Adds new meaning to the words: "All decked out!"


----------



## billhempel (Oct 9, 2008)

The very first of these Mako flats boats was a modification of a standard hull with the sides cut down to eliminate catching wind. Hal Chittum did it when he was guiding in the keys, circa 1980's.


----------



## billhempel (Oct 9, 2008)

Another picture of it. Flip's Challenger in background. Believe this was at the Lorelie in Islamorada (or ees-la-morada per Flip)


----------



## billhempel (Oct 9, 2008)

And one more


----------



## lemaymiami (Feb 9, 2007)

That all decked over Mako is very similar to a special Mako that was modified by Perdue Dean (years ago, they were located at Ocean Reef and had a tackle shop there). The ones that I saw had a small side console with just a little well for seating while everything else was decked over. Just another step along the road to developing what's in use today... That PerdueDean was quite heavy....


----------



## billhempel (Oct 9, 2008)

Adding a bit more lore to the photo of Hal Chittum and a "sport". Hal Chittum was doing a bit of re-design work back in the 80's as shown here by his complete reworking of a Mako hull. He used it for quite a bit of guiding back then and John Donnell worked a lot of it out with Hal. Note that the push pole was a "pole vaulters" model done as the first poles offered by J. Lee Cuddy and Associates in Miami on NE 79 Street. I'm not sure who made them, but I know that Bill Marks, that owned and ran "Moonlighter" made great one's later on. They came in red and a odd yellow color. I had a red one. The original point and foot for these poles were made of a heavily anodized cast aluminum. The foot was actually a welded up affair. Most of us put "rubber crutch caps on the feet. Later on, I and others used sort pieces of black "Hypalon" (like you have as grips on a lot of todays rods) glued over the feet to deaden the noise of a metal foot. 
The trolling motors were 12 volt Mercury Thrusters that put out about 35lbs thrust each. You normally used two of them for Tarpon fishing to catch up to them while you directed the skiff with your push pole. Foot operated "air switches" up on the poling platform deck were used to "on-off" the trolling motors. We've come a long way from those days, haven't we!
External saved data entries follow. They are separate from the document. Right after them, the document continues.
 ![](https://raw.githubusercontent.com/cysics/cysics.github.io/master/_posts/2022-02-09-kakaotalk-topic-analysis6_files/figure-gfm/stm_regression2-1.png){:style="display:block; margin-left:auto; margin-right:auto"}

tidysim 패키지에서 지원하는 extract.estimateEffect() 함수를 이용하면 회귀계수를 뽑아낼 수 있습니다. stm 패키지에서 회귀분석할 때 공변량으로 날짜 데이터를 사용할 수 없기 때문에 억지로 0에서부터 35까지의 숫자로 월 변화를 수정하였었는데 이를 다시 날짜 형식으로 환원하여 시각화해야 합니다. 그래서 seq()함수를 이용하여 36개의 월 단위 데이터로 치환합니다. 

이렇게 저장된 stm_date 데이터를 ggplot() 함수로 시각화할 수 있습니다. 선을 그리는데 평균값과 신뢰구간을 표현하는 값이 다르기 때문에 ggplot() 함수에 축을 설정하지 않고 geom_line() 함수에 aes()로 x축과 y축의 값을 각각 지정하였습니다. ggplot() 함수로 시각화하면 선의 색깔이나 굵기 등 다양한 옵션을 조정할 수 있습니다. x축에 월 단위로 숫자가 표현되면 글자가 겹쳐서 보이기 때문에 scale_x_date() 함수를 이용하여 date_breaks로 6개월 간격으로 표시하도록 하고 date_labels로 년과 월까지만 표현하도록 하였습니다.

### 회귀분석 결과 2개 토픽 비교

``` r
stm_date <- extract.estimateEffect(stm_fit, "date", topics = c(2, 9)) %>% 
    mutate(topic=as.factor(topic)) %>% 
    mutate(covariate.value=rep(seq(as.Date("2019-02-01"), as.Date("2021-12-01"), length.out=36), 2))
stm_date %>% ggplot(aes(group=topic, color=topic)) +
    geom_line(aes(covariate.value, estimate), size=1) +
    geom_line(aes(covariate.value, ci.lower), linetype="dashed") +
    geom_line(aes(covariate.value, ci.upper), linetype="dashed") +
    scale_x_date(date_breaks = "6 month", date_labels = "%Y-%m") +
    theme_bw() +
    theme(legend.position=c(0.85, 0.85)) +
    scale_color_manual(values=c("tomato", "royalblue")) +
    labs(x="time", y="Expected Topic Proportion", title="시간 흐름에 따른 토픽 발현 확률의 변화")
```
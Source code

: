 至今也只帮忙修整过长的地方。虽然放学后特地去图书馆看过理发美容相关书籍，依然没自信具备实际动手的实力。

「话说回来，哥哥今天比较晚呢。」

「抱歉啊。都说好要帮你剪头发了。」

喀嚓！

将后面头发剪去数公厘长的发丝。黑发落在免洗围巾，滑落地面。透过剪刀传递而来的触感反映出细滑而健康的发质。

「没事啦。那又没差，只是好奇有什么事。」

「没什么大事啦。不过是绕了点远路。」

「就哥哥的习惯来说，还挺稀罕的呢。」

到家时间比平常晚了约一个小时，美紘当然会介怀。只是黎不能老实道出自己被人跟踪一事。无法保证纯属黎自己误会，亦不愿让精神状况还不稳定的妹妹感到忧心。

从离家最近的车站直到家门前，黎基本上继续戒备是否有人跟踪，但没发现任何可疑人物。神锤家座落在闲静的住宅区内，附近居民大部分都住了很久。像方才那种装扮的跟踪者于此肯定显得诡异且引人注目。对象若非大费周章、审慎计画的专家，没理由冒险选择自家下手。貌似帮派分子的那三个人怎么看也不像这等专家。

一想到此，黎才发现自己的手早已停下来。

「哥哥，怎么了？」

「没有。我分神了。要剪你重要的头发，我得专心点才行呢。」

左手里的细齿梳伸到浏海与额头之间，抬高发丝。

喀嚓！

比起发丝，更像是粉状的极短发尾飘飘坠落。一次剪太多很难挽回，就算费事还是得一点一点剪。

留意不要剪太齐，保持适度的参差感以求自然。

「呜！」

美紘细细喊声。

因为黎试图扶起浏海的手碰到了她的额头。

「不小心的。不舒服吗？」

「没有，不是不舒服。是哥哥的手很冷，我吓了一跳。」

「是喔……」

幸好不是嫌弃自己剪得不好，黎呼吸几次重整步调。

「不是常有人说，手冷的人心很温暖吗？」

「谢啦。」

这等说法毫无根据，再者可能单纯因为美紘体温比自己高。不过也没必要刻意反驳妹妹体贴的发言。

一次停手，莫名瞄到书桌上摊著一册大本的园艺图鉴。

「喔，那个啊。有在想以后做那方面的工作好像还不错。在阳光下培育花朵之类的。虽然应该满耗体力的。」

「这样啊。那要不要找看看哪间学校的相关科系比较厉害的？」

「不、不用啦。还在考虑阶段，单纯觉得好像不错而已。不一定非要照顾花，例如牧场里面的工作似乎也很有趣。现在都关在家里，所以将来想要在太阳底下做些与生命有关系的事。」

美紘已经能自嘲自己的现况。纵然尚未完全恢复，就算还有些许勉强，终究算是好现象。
> The very first of these Mako flats boats was a modification of a standard hull with the sides cut down to eliminate catching wind. Hal Chittum did it when he was guiding in the keys, circa 1980's.


----------



## iMacattack (Dec 11, 2006)

Thanks for the info! I have to say we have it quite easy these days. I love to see the customizations and modifications done back in the day.


----------



## lemaymiami (Feb 9, 2007)

Those early fiberglass pushpoles were built by Gatorglass. They were located for years up in north Dade county. It was a "one horse" operation and the man was just named Gus. He'd build you a pushpole in any length (or color if you had the money). Originally they were actually hot sticks for FP&L - the poles that linemen would use to handle the high voltage stuff (the glass poles didn't conduct electricity). They were relatively soft and springy but many a skiff came equipped with one of them in the seventies and early eighties. I still have some short pieces from those early sticks. You'd buy the blank from Gus, then make a fork from mangrove, guava, or other natural material. You'd have to find someone to turn down a point for you. The commercial versions all had aluminum forks and points. I don't think I ever paid more than $35 for one of those blanks in the 18 - 20' range. Gus would even add an extra layer of glass if you wanted something a little stronger (and of course, heavier).

The pushpoles were just a sideline. His real business was making the fiberglass blanks that every rodbuilder in south Florida used back then. If you had the time he'd show you all of his operation from mandrel wrapping all the way through the baking process (with a big vertical oven that the mandrels were pulled through) all the way down to the hydraulic puller that removed the mandrel from the finished blank and then the water sander for final finishing. Old Gus was a treat and he'd take the time to explain the various things you were seeing. As a beginning rodbuilder he was an important part of my early education. Those rod blanks weren't the highly sophisticated things that are available now but they were sturdy, well designed, and were used for early rods from light bonefish stuff all the way up the unlimited blanks for 130lb and heavier gear. He did it all...

I believe Gatorglass is still in business, but has re-located south. Gus can't still be alive. He was an old guy thirty years ago... I'm feeling old just writing about him...


----------



## TomFL (Oct 2, 2007)

This is a really cool thread, lots of neat info here from days past. 

Thanks for sharing guys. I miss those days when things were a lot simpler, the waters less crowded and the fish a little thicker.

-T


----------